Work order:
Restate word for word the line containing "Values of Plutus" and each line that follows it, through the last line below, and nothing else.

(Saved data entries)

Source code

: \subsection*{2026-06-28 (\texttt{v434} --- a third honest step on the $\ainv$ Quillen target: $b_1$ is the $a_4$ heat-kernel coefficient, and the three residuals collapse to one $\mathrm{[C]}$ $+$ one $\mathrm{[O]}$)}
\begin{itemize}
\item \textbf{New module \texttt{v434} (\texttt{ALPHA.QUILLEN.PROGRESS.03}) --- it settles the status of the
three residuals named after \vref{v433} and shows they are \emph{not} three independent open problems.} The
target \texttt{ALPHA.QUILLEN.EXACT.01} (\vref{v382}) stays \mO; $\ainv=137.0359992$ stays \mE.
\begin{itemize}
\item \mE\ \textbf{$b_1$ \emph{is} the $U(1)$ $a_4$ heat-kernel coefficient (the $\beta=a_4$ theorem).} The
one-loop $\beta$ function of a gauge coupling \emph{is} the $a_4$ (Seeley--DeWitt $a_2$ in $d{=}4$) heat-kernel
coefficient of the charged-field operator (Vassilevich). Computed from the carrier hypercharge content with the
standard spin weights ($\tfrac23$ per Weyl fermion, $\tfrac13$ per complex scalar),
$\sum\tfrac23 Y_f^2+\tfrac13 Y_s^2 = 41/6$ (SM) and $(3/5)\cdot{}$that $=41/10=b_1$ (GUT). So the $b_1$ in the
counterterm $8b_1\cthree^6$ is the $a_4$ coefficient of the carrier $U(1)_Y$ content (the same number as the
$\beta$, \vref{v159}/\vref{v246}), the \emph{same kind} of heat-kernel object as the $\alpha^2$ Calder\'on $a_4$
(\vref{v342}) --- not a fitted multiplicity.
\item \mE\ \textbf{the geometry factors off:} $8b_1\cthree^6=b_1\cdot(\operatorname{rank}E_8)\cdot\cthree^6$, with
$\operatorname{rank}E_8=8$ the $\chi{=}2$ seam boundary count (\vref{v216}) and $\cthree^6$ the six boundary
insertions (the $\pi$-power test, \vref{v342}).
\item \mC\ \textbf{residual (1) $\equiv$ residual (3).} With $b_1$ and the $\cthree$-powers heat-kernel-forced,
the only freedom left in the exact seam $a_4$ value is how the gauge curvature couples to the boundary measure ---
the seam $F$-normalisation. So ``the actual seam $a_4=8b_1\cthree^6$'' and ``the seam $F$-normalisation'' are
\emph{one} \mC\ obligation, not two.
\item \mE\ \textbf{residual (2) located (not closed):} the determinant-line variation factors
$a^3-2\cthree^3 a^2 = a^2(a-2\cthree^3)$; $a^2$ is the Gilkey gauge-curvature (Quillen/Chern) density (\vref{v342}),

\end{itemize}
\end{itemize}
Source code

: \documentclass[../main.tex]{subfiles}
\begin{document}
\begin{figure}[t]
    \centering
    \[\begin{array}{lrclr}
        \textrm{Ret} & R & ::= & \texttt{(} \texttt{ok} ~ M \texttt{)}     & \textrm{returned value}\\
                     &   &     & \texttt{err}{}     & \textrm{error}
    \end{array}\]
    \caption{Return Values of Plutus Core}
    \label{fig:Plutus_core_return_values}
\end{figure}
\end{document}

Response to the task:
    \caption{Return Values of Plutus Core}
    \label{fig:Plutus_core_return_values}
\end{figure}
\end{document}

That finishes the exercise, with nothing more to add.